(Dataset entries)

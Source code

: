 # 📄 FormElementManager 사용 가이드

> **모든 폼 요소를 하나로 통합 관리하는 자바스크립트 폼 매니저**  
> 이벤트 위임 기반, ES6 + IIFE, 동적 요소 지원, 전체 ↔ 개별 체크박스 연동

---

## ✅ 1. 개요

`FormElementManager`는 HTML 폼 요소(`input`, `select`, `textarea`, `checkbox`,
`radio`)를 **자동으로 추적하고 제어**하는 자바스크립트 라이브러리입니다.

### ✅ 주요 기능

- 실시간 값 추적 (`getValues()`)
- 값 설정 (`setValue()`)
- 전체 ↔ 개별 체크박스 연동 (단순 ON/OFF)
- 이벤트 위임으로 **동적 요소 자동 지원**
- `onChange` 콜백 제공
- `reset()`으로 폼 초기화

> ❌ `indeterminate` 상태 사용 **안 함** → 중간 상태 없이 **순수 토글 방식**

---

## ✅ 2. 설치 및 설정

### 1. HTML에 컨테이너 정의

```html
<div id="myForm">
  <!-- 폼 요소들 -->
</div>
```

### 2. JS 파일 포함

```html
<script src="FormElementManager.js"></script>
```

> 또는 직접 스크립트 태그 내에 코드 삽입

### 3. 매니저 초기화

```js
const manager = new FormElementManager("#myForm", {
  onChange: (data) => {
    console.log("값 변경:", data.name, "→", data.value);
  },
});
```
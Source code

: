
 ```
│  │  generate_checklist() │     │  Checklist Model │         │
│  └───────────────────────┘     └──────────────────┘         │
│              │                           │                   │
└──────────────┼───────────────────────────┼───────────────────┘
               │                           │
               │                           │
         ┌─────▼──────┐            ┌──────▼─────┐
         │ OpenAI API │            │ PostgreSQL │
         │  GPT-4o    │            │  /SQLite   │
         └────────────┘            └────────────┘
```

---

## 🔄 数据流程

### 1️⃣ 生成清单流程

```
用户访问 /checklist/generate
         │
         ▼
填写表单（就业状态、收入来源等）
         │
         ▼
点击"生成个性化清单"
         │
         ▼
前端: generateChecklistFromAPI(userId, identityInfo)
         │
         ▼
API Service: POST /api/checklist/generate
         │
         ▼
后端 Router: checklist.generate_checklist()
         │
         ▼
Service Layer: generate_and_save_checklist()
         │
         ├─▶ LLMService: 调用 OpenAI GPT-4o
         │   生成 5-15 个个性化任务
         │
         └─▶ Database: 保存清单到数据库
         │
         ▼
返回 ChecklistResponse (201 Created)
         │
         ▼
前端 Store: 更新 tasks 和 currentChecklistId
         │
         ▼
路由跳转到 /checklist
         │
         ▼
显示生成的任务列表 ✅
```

# [Task details]
Each line above that contains "FormElementManager" counts once; report the resulting number and nothing else.

# [Answer space]
4